歴代8チーム目の開幕12連勝を飾ったキャブズ。大黒柱のミッチェルは「歴史の一部になれるなんて最高だ」<DUNKSHOOT>

 クリーブランド・キャバリアーズは、現地時間11月11日(日本時間12日、日付は以下同)に敵地でシカゴ・ブルズを119-113で下し、開幕から無傷の12連勝を飾った。

 開幕12連勝は、2015-16シーズンのゴールデンステイト・ウォリアーズ(24連勝)以来、NBA史上8チーム目の快挙だった。

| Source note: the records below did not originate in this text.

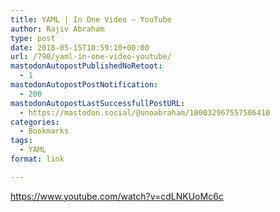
 ```yaml
---
title: YAML | In One Video – YouTube
author: Rajiv Abraham
type: post
date: 2018-05-15T10:59:10+00:00
url: /790/yaml-in-one-video-youtube/
mastodonAutopostPublishedNoRetoot:
  - 1
mastodonAutopostPostNotification:
  - 200
mastodonAutopostLastSuccessfullPostURL:
  - https://mastodon.social/@unoabraham/100032967557506410
categories:
  - Bookmarks
tags:
  - YAML
format: link

---
```

<https://www.youtube.com/watch?v=cdLNKUoMc6c>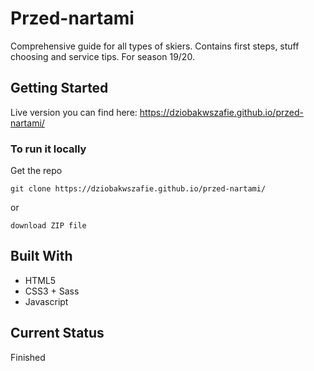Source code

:# Przed-nartami

Comprehensive guide for all types of skiers. Contains first steps, stuff choosing and service tips.
For season 19/20.

## Getting Started 

Live version you can find here: https://dziobakwszafie.github.io/przed-nartami/

### To run it locally

Get the repo
```
git clone https://dziobakwszafie.github.io/przed-nartami/
```
or 
```
download ZIP file
```

## Built With

- HTML5 
- CSS3 + Sass
- Javascript

## Current Status

Finished 
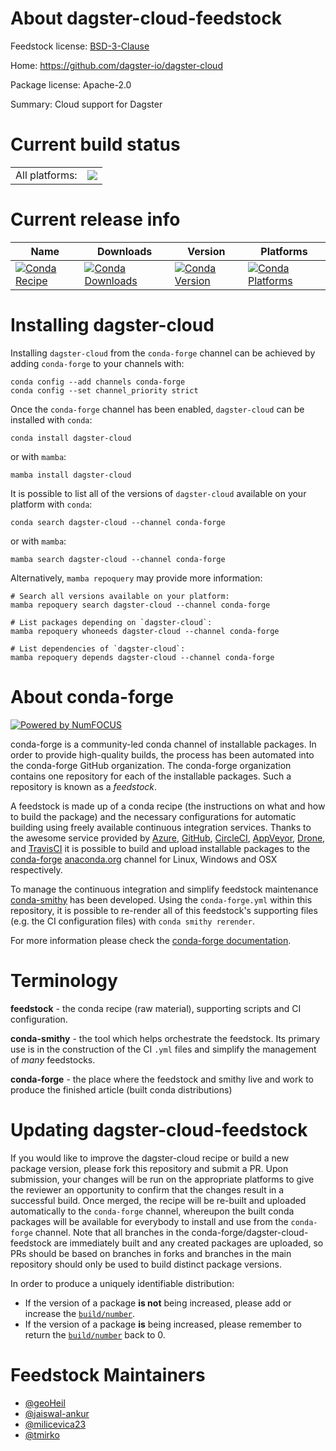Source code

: About dagster-cloud-feedstock
=============================

Feedstock license: [BSD-3-Clause](https://github.com/conda-forge/dagster-cloud-feedstock/blob/main/LICENSE.txt)

Home: https://github.com/dagster-io/dagster-cloud

Package license: Apache-2.0

Summary: Cloud support for Dagster

Current build status
====================


<table><tr><td>All platforms:</td>
    <td>
      <a href="https://dev.azure.com/conda-forge/feedstock-builds/_build/latest?definitionId=22688&branchName=main">
        <img src="https://dev.azure.com/conda-forge/feedstock-builds/_apis/build/status/dagster-cloud-feedstock?branchName=main">
      </a>
    </td>
  </tr>
</table>

Current release info
====================

| Name | Downloads | Version | Platforms |
| --- | --- | --- | --- |
| [![Conda Recipe](https://img.shields.io/badge/recipe-dagster--cloud-green.svg)](https://anaconda.org/conda-forge/dagster-cloud) | [![Conda Downloads](https://img.shields.io/conda/dn/conda-forge/dagster-cloud.svg)](https://anaconda.org/conda-forge/dagster-cloud) | [![Conda Version](https://img.shields.io/conda/vn/conda-forge/dagster-cloud.svg)](https://anaconda.org/conda-forge/dagster-cloud) | [![Conda Platforms](https://img.shields.io/conda/pn/conda-forge/dagster-cloud.svg)](https://anaconda.org/conda-forge/dagster-cloud) |

Installing dagster-cloud
========================

Installing `dagster-cloud` from the `conda-forge` channel can be achieved by adding `conda-forge` to your channels with:

```
conda config --add channels conda-forge
conda config --set channel_priority strict
```

Once the `conda-forge` channel has been enabled, `dagster-cloud` can be installed with `conda`:

```
conda install dagster-cloud
```

or with `mamba`:

```
mamba install dagster-cloud
```

It is possible to list all of the versions of `dagster-cloud` available on your platform with `conda`:

```
conda search dagster-cloud --channel conda-forge
```

or with `mamba`:

```
mamba search dagster-cloud --channel conda-forge
```

Alternatively, `mamba repoquery` may provide more information:

```
# Search all versions available on your platform:
mamba repoquery search dagster-cloud --channel conda-forge

# List packages depending on `dagster-cloud`:
mamba repoquery whoneeds dagster-cloud --channel conda-forge

# List dependencies of `dagster-cloud`:
mamba repoquery depends dagster-cloud --channel conda-forge
```


About conda-forge
=================

[![Powered by
NumFOCUS](https://img.shields.io/badge/powered%20by-NumFOCUS-orange.svg?style=flat&colorA=E1523D&colorB=007D8A)](https://numfocus.org)

conda-forge is a community-led conda channel of installable packages.
In order to provide high-quality builds, the process has been automated into the
conda-forge GitHub organization. The conda-forge organization contains one repository
for each of the installable packages. Such a repository is known as a *feedstock*.

A feedstock is made up of a conda recipe (the instructions on what and how to build
the package) and the necessary configurations for automatic building using freely
available continuous integration services. Thanks to the awesome service provided by
[Azure](https://azure.microsoft.com/en-us/services/devops/), [GitHub](https://github.com/),
[CircleCI](https://circleci.com/), [AppVeyor](https://www.appveyor.com/),
[Drone](https://cloud.drone.io/welcome), and [TravisCI](https://travis-ci.com/)
it is possible to build and upload installable packages to the
[conda-forge](https://anaconda.org/conda-forge) [anaconda.org](https://anaconda.org/)
channel for Linux, Windows and OSX respectively.

To manage the continuous integration and simplify feedstock maintenance
[conda-smithy](https://github.com/conda-forge/conda-smithy) has been developed.
Using the ``conda-forge.yml`` within this repository, it is possible to re-render all of
this feedstock's supporting files (e.g. the CI configuration files) with ``conda smithy rerender``.

For more information please check the [conda-forge documentation](https://conda-forge.org/docs/).

Terminology
===========

**feedstock** - the conda recipe (raw material), supporting scripts and CI configuration.

**conda-smithy** - the tool which helps orchestrate the feedstock.
                   Its primary use is in the construction of the CI ``.yml`` files
                   and simplify the management of *many* feedstocks.

**conda-forge** - the place where the feedstock and smithy live and work to
                  produce the finished article (built conda distributions)


Updating dagster-cloud-feedstock
================================

If you would like to improve the dagster-cloud recipe or build a new
package version, please fork this repository and submit a PR. Upon submission,
your changes will be run on the appropriate platforms to give the reviewer an
opportunity to confirm that the changes result in a successful build. Once
merged, the recipe will be re-built and uploaded automatically to the
`conda-forge` channel, whereupon the built conda packages will be available for
everybody to install and use from the `conda-forge` channel.
Note that all branches in the conda-forge/dagster-cloud-feedstock are
immediately built and any created packages are uploaded, so PRs should be based
on branches in forks and branches in the main repository should only be used to
build distinct package versions.

In order to produce a uniquely identifiable distribution:
 * If the version of a package **is not** being increased, please add or increase
   the [``build/number``](https://docs.conda.io/projects/conda-build/en/latest/resources/define-metadata.html#build-number-and-string).
 * If the version of a package **is** being increased, please remember to return
   the [``build/number``](https://docs.conda.io/projects/conda-build/en/latest/resources/define-metadata.html#build-number-and-string)
   back to 0.

Feedstock Maintainers
=====================

* [@geoHeil](https://github.com/geoHeil/)
* [@jaiswal-ankur](https://github.com/jaiswal-ankur/)
* [@milicevica23](https://github.com/milicevica23/)
* [@tmirko](https://github.com/tmirko/)


<!-- dummy commit to enable rerendering -->

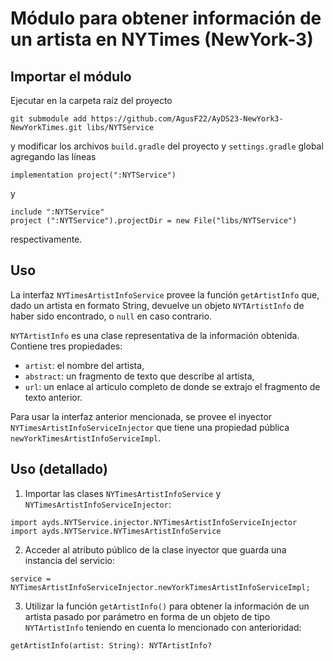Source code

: # Módulo para obtener información de un artista en NYTimes (NewYork-3)

## Importar el módulo
Ejecutar en la carpeta raíz del proyecto
```
git submodule add https://github.com/AgusF22/AyDS23-NewYork3-NewYorkTimes.git libs/NYTService
```
y modificar los archivos `build.gradle` del proyecto y `settings.gradle` global agregando las líneas
```
implementation project(":NYTService")
```
y
```
include ":NYTService"
project (":NYTService").projectDir = new File("libs/NYTService")
```
respectivamente.

## Uso

La interfaz `NYTimesArtistInfoService` provee la función `getArtistInfo` que, dado un artista en formato String, devuelve un objeto `NYTArtistInfo` de haber sido encontrado, o `null` en caso contrario.

`NYTArtistInfo` es una clase representativa de la información obtenida. Contiene tres propiedades:
- `artist`: el nombre del artista,
- `abstract`: un fragmento de texto que describe al artista,
- `url`: un enlace al artículo completo de donde se extrajo el fragmento de texto anterior.

Para usar la interfaz anterior mencionada, se provee el inyector `NYTimesArtistInfoServiceInjector` que tiene una propiedad pública `newYorkTimesArtistInfoServiceImpl`.

## Uso (detallado)

1. Importar las clases `NYTimesArtistInfoService` y `NYTimesArtistInfoServiceInjector`:

```
import ayds.NYTService.injector.NYTimesArtistInfoServiceInjector
import ayds.NYTService.NYTimesArtistInfoService
```
2. Acceder al atributo público de la clase inyector que guarda una instancia del servicio:

```
service = NYTimesArtistInfoServiceInjector.newYorkTimesArtistInfoServiceImpl;
```
3. Utilizar la función `getArtistInfo()` para obtener la información de un artista pasado por parámetro en forma de un objeto de tipo `NYTArtistInfo` teniendo en cuenta lo mencionado con anterioridad:

```
getArtistInfo(artist: String): NYTArtistInfo?
```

 このブルズ戦でゲームハイの36得点に8リバウンド、4スティールをマークしたドノバン・ミッチェルは「歴史の一部になれるなんて最高だ」と勝利を喜んだ一方で、「さまざまな形で勝てていることを決して当たり前だとは思っていない」と謙遜していた。

 というのも、キャブズは12戦のうち5試合が6点差以内の勝利だった。2日のミルウォーキー・バックス戦は試合終了間近のミッチェルの逆転弾で連勝を伸ばし、ブルズ戦でも第3クォーター途中まで9点を追う展開だった。

 だがケニー・アトキンソンHC(ヘッドコーチ)は劣勢の場面でも主力をコートに戻さず、ベンチのキャリス・ルバート、ディーン・ウェイド、タイ・ジェローム、ジョージ・ニアン、サム・メリルの布陣で一気に同点に追いついた。

「僕らは層が厚いチーム。自分たちが望むチームになるためには、それが重要になってくる。この試合は完全にチーム全員で掴んだ勝利だ。毎晩、誰かが台頭してくれる。僕らは互いのために、エゴを捨ててプレーしているんだ」(ミッチェル)
  キャブズはミッチェルのほか、ダリアス・ガーランドが17得点、5アシスト、4スティール、エバン・モーブリーが15得点、11リバウンドを残しただけでなく、ジェロームが12得点、6アシスト、3スティール、ルバートとニアンも12得点とリザーブ陣も勝利に大きく貢献。

 昨季チームに加入し、今季からローテーション入りしたジェロームは「彼(アトキンソンHC)が僕たちのことを信頼してくれている。(ロスターにいる)15人全員をね。チームはそうあるべきだし、長いレギュラーシーズンを戦っていく中で層の厚さは必要なんだ」と語っていた。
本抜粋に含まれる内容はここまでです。